§ **EXERCISE DESCRIPTION**
Wherever "blambda" occurs in the entries, copy the line that holds it.

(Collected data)
++++++

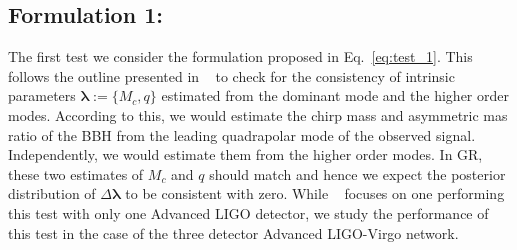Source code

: \documentclass[prd,preprintnumbers,twocolumn,eqsecnum,floatfix,a4paper,nofootinbib,superscriptaddress]{revtex4}
\newcommand{\blambda}{\bm{\lambda}}
\begin{document}
\subsection{Formulation 1:}
The first test we consider the formulation proposed in Eq.~\eqref{eq:test_1}. This follows the outline presented in ~\cite{dhanpal2018} to check for the consistency of intrinsic parameters $\blambda := \{M_c, q\}$ estimated from the dominant mode and the higher order modes. According to this, we would estimate the chirp mass and asymmetric mas ratio of the BBH from the leading quadrapolar mode of the observed signal. Independently, we would estimate them from the higher order modes. In GR, these two estimates of $M_c$ and $q$ should match and hence we expect the posterior distribution of $\Delta \blambda $ to be consistent with zero. While ~\cite{dhanpal2018} focuses on one performing this test with only one Advanced LIGO detector, we study the performance of this test in the case of the three detector Advanced LIGO-Virgo network. 
\end{document}
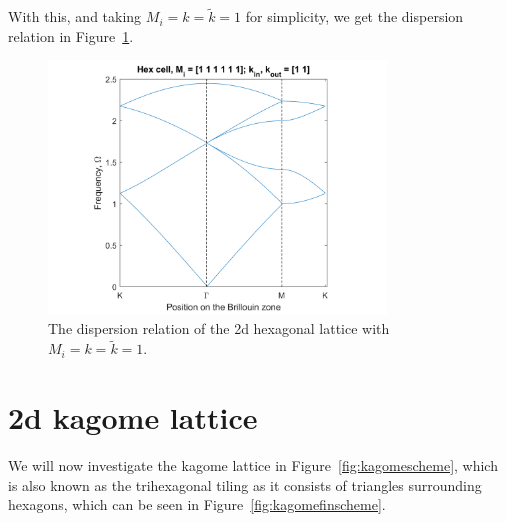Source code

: With this, and taking $M_i=k=\tilde{k}=1$ for simplicity, we get the dispersion
relation in Figure~\ref{fig:hexdisper}.

\begin{figure}[!h]
\centering
\includegraphics[width=0.8\textwidth]{imgs/hexdisper.png}
\caption{\label{fig:hexdisper} The dispersion relation of the 2d hexagonal
    lattice with $M_i=k=\tilde{k}=1$.}
\end{figure}


\section{2d kagome lattice}
We will now investigate the kagome lattice in Figure~\ref{fig:kagomescheme},
which is also known as the trihexagonal tiling as it consists of triangles
surrounding hexagons, which can be seen in Figure~\ref{fig:kagomefinscheme}.

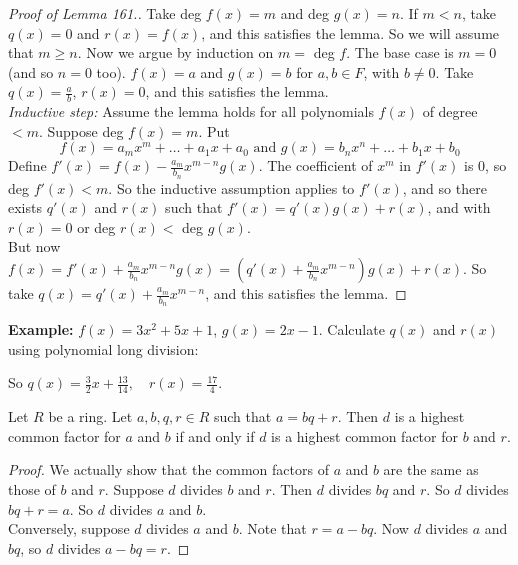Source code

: \begin{proof}[Proof of Lemma 161.]
	Take deg $f(x) = m$ and deg $g(x) = n$. If $m < n$, take $q(x) =0$ and $r(x) = f(x)$, and this satisfies the lemma. So we will assume that $m \geq n$. Now we argue by induction on $m = $ deg $f$. The base case is $m = 0$ (and so $n = 0$ too). $f(x) = a$ and $g(x) = b$ for $a,b \in F$, with $b \neq 0$. Take $q(x) = \frac{a}{b}$, $r(x) = 0$, and this satisfies the lemma.\\  
	\textit{Inductive step:} Assume the lemma holds for all polynomials $f(x)$ of degree $<m$. Suppose deg $f(x) = m$. Put \[f(x) = a_mx^m + \dots + a_1x + a_0 \text{ and } g(x) = b_nx^n + \dots + b_1x + b_0\] Define $f'(x) = f(x) - \frac{a_m}{b_n}x^{m-n}g(x)$. The coefficient of $x^m$ in $f'(x)$ is $0$, so deg $f'(x) < m$. So the inductive assumption applies to $f'(x)$, and so there exists $q'(x)$ and $r(x)$ such that $f'(x) = q'(x)g(x) + r(x)$, and with $r(x) = 0$ or deg $r(x) <$ deg $g(x)$.\vspace*{5pt}\\ But now $f(x) = f'(x) + \frac{a_m}{b_n}x^{m-n}g(x) = (q'(x) + \frac{a_m}{b_n}x^{m-n})g(x) + r(x).$ So take $q(x) = q'(x) + \frac{a_m}{b_n}x^{m-n}$, and this satisfies the lemma.
\end{proof}\vspace*{5pt}

 \textbf{Example:} $f(x) = 3x^2 + 5x + 1$, $g(x)= 2x -1$. Calculate $q(x)$ and $r(x)$ using polynomial long division:\\


So $q(x) = \frac{3}{2}x + \frac{13}{14}, \quad r(x) = \frac{17}{4}$. \\

\begin{proposition} Let $R$ be a ring. Let $a,b,q,r \in R$ such that $a = bq + r$. Then $d$ is a highest common factor for $a$ and $b$ if and only if $d$ is a highest common factor for $b$ and $r$.	
\end{proposition}

\begin{proof}
We actually show that the common factors of $a$ and $b$ are the same as those of $b$ and $r$. Suppose $d$ divides $b$ and $r$. Then $d$ divides $bq$ and $r$. So $d$ divides $bq + r = a$. So $d$ divides $a$ and $b$.\\
Conversely, suppose $d$ divides $a$ and $b$. Note that $r = a - bq$. Now $d$ divides $a$ and $bq$, so $d$ divides $a - bq = r$.	
\end{proof}\vspace*{5pt}

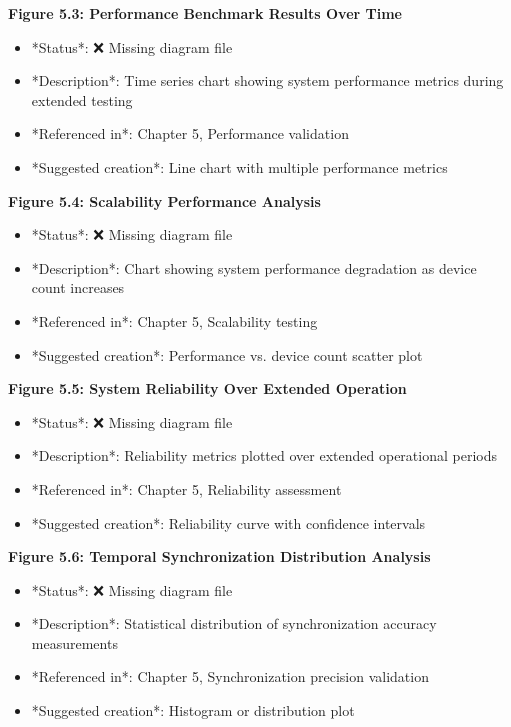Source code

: \documentclass[11pt,a4paper]{article}
\begin{document}
{{\begin{itemize}
\end{itemize}
\textbf{Figure 5.3: Performance Benchmark Results Over Time}

\begin{itemize}
\item *Status*: ❌ Missing diagram file
\item *Description*: Time series chart showing system performance metrics during extended testing
\item *Referenced in*: Chapter 5, Performance validation
\item *Suggested creation*: Line chart with multiple performance metrics

\end{itemize}
\textbf{Figure 5.4: Scalability Performance Analysis}

\begin{itemize}
\item *Status*: ❌ Missing diagram file
\item *Description*: Chart showing system performance degradation as device count increases
\item *Referenced in*: Chapter 5, Scalability testing
\item *Suggested creation*: Performance vs. device count scatter plot

\end{itemize}
\textbf{Figure 5.5: System Reliability Over Extended Operation}

\begin{itemize}
\item *Status*: ❌ Missing diagram file
\item *Description*: Reliability metrics plotted over extended operational periods
\item *Referenced in*: Chapter 5, Reliability assessment
\item *Suggested creation*: Reliability curve with confidence intervals

\end{itemize}
\textbf{Figure 5.6: Temporal Synchronization Distribution Analysis}

\begin{itemize}
\item *Status*: ❌ Missing diagram file
\item *Description*: Statistical distribution of synchronization accuracy measurements
\item *Referenced in*: Chapter 5, Synchronization precision validation
\item *Suggested creation*: Histogram or distribution plot


\end{itemize}}}
\end{document}
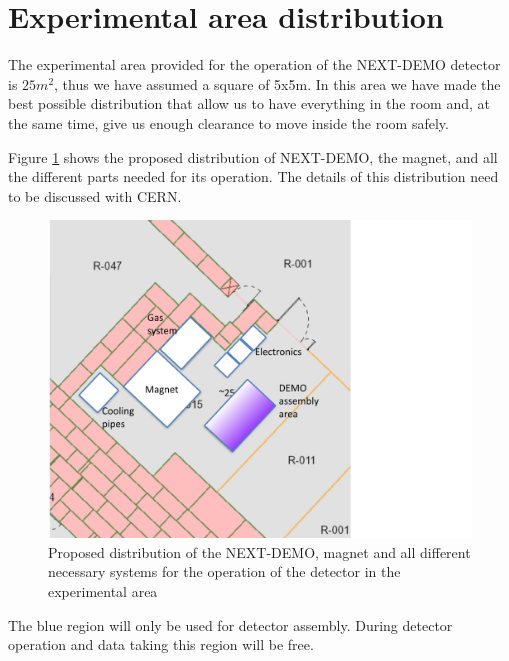 
\section{Experimental area distribution}

The experimental area provided for the operation of the NEXT-DEMO detector is $25m^2$, thus we have assumed a square of 5x5m. In this area we have made the best possible distribution that allow us to have everything in the room and, at the same time, give us enough clearance to move inside the room safely.

Figure \ref{fig:Distribution} shows the proposed distribution of NEXT-DEMO, the magnet, and all the different parts needed for its operation. The details of this distribution need to be discussed with CERN.

\begin{figure}
\centering
\includegraphics[angle=0,width=\textwidth]{img/distribution_examples.pdf}
\caption{Proposed distribution of the NEXT-DEMO, magnet and all different necessary systems for the operation of the detector in the experimental area} \label{fig:Distribution}
\end{figure}

The blue region will only be used for detector assembly. During detector operation and data taking this region will be free.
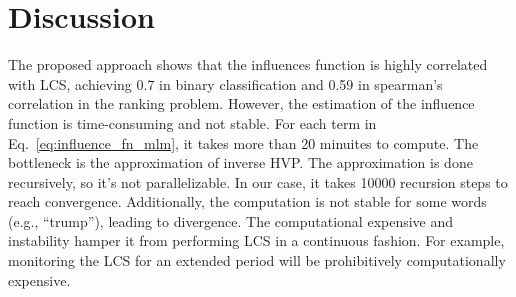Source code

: \section{Discussion}

The proposed approach shows that the influences function is highly correlated with LCS, achieving 0.7 in binary classification and 0.59 in spearman's correlation in the ranking problem.
However, the estimation of the influence function is time-consuming and not stable.
For each term in Eq.~\ref{eq:influence_fn_mlm}, it takes more than 20 minuites to compute.
The bottleneck is the approximation of inverse HVP. 
The approximation is done recursively, so it's not parallelizable. In our case, it takes 10000 recursion steps to reach convergence.
Additionally, the computation is not stable for some words (e.g., ``trump''), leading to divergence.
The computational expensive and instability hamper it from performing LCS in a continuous fashion. For example, monitoring the LCS for an extended period will be prohibitively computationally expensive.

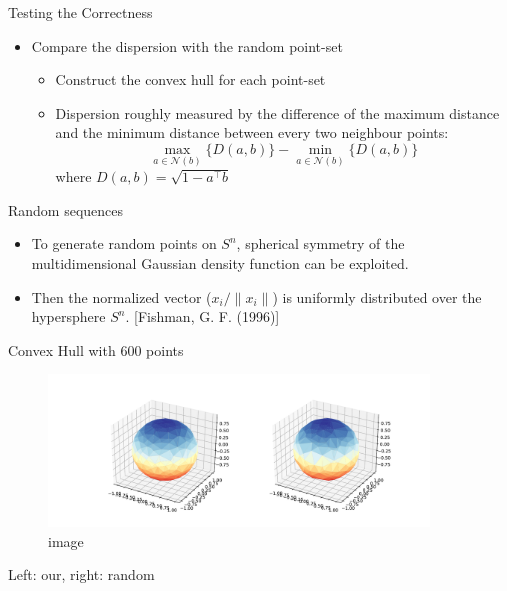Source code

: \begin{frame}{Testing the Correctness}
\protect\hypertarget{testing-the-correctness}{}

\begin{itemize}
\item
  Compare the dispersion with the random point-set

  \begin{itemize}
  \item
    Construct the convex hull for each point-set
  \item
    Dispersion roughly measured by the difference of the maximum
    distance and the minimum distance between every two neighbour
    points: \[\max_{a \in \mathcal{N}(b)} \{D(a,b)\} - 
            \min_{a \in \mathcal{N}(b)} \{ D(a, b) \}\] where
    \(D(a,b) = \sqrt{1 - a^\top b}\)
  \end{itemize}
\end{itemize}

\end{frame}

\begin{frame}{Random sequences}
\protect\hypertarget{random-sequences}{}

\begin{itemize}
\item
  To generate random points on \(S^n\), spherical symmetry of the
  multidimensional Gaussian density function can be exploited.
\item
  Then the normalized vector (\(x_i/\|x_i\|\)) is uniformly distributed
  over the hypersphere \(S^n\). {[}Fishman, G. F. (1996){]}
\end{itemize}

\end{frame}

\begin{frame}{Convex Hull with \(600\) points}
\protect\hypertarget{convex-hull-with-600-points}{}

\begin{figure}
\centering
\includegraphics[width=0.9\textwidth,height=\textheight]{res_compare.pdf}
\caption{image}
\end{figure}

Left: our, right: random

\end{frame}

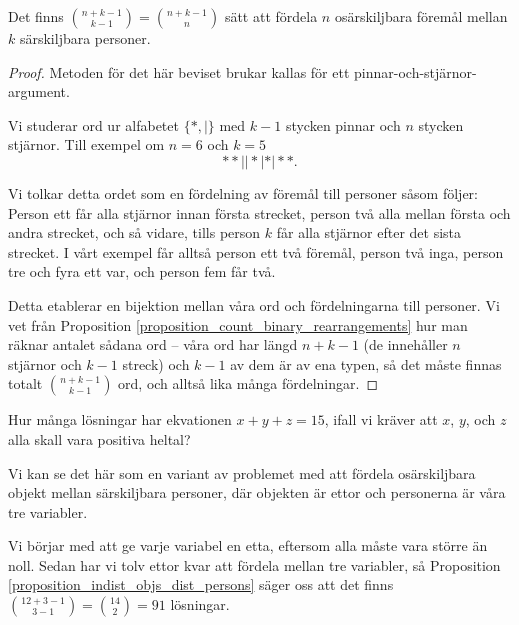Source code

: \documentclass[nobib]{tufte-handout}
\begin{document}
\begin{proposition}\label{proposition_indist_objs_dist_persons}
  Det finns $\binom{n+k-1}{k-1} = \binom{n+k-1}{n}$ sätt att fördela $n$ osärskiljbara föremål mellan $k$ särskiljbara personer.

  \begin{proof}
    Metoden för det här beviset brukar kallas för ett pinnar-och-stjärnor-argument.

    Vi studerar ord ur alfabetet $\{*,|\}$ med $k-1$ stycken pinnar och $n$ stycken stjärnor. Till exempel om $n=6$ och $k=5$
    $$**||*|*|**.$$

    Vi tolkar detta ordet som en fördelning av föremål till personer såsom följer: Person ett får alla  stjärnor innan första strecket, person två alla mellan första och andra strecket, och så vidare, tills person $k$ får alla stjärnor efter det sista strecket. I vårt exempel får alltså person ett två föremål, person två inga, person tre och fyra ett var, och person fem får två.

    Detta etablerar en bijektion mellan våra ord och fördelningarna till personer. Vi vet från Proposition \ref{proposition_count_binary_rearrangements} hur man räknar antalet sådana ord -- våra ord har längd $n + k -1$ (de innehåller $n$ stjärnor och $k-1$ streck) och $k-1$ av dem är av ena typen, så det måste finnas totalt $\binom{n + k - 1}{k - 1}$ ord, och alltså lika många fördelningar.
  \end{proof}
\end{proposition}

\begin{example}
  Hur många lösningar har ekvationen $x + y + z = 15$, ifall vi kräver att $x$, $y$, och $z$ alla skall vara positiva heltal?

  Vi kan se det här som en variant av problemet med att fördela osärskiljbara objekt mellan särskiljbara personer, där objekten är ettor och personerna är våra tre variabler. 
  
  Vi börjar med att ge varje variabel en etta, eftersom alla måste vara större än noll. Sedan har vi tolv ettor kvar att fördela mellan tre variabler, så Proposition \ref{proposition_indist_objs_dist_persons} säger oss att det finns $\binom{12 + 3 -1}{3 - 1} = \binom{14}{2} = 91$ lösningar.
\end{example}
\end{document}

++++++

§ **RESPONSE BELOW**
\newcommand{\blambda}{\bm{\lambda}}
The first test we consider the formulation proposed in Eq.~\eqref{eq:test_1}. This follows the outline presented in ~\cite{dhanpal2018} to check for the consistency of intrinsic parameters $\blambda := \{M_c, q\}$ estimated from the dominant mode and the higher order modes. According to this, we would estimate the chirp mass and asymmetric mas ratio of the BBH from the leading quadrapolar mode of the observed signal. Independently, we would estimate them from the higher order modes. In GR, these two estimates of $M_c$ and $q$ should match and hence we expect the posterior distribution of $\Delta \blambda $ to be consistent with zero. While ~\cite{dhanpal2018} focuses on one performing this test with only one Advanced LIGO detector, we study the performance of this test in the case of the three detector Advanced LIGO-Virgo network. 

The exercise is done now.